*** Information ***

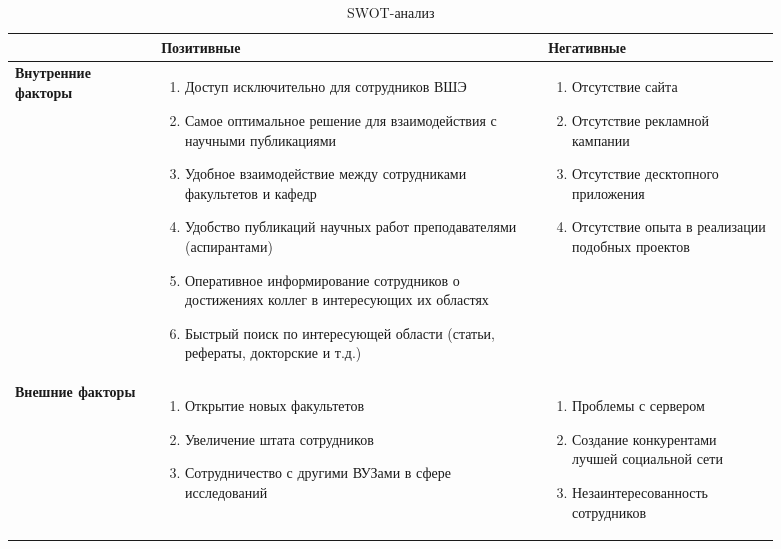 \begin{longtable}{|p{0.17\linewidth}|p{0.45\linewidth}|p{0.27\linewidth}|}
	\caption{SWOT-анализ} \label{swot} \\
    \hline 
    &  Позитивные& Негативные \\ 
    \hline 
    \textbf{Внутренние факторы}& {\footnotesize
       \begin{enumerate}
           \item Доступ исключительно для сотрудников ВШЭ
           \item Самое оптимальное решение для взаимодействия с научными публикациями
           \item Удобное взаимодействие между сотрудниками факультетов и кафедр
           \item Удобство публикаций научных работ преподавателями (аспирантами)
           \item Оперативное информирование сотрудников о достижениях коллег в интересующих их областях
           \item Быстрый поиск по интересующей области (статьи, рефераты, докторские и т.д.)
       \end{enumerate}
     }& {\footnotesize
       \begin{enumerate}
           \item Отсутствие сайта
           \item Отсутствие рекламной кампании
           \item Отсутствие десктопного приложения
           \item Отсутствие опыта в реализации подобных проектов
       \end{enumerate}
     } \\ 
    \hline 
    \textbf{Внешние факторы}& {\footnotesize
       \begin{enumerate}
           \item Открытие новых факультетов
           \item Увеличение штата сотрудников
           \item Сотрудничество с другими ВУЗами в сфере исследований
       \end{enumerate}
     }  & {\footnotesize
       \begin{enumerate}
           \item Проблемы с сервером
           \item Создание конкурентами лучшей социальной сети
           \item Незаинтересованность сотрудников
       \end{enumerate}
     } \\ 
    \hline 
\end{longtable}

*** End of Information ***

◆ Activity
What you return should match, exactly, the stretch of the listing above that runs from the line with "реализации подобных проектов" to its last line.

◆ Written answer
           \item Отсутствие опыта в реализации подобных проектов
       \end{enumerate}
     } \\ 
    \hline 
    \textbf{Внешние факторы}& {\footnotesize
       \begin{enumerate}
           \item Открытие новых факультетов
           \item Увеличение штата сотрудников
           \item Сотрудничество с другими ВУЗами в сфере исследований
       \end{enumerate}
     }  & {\footnotesize
       \begin{enumerate}
           \item Проблемы с сервером
           \item Создание конкурентами лучшей социальной сети
           \item Незаинтересованность сотрудников
       \end{enumerate}
     } \\ 
    \hline 
\end{longtable}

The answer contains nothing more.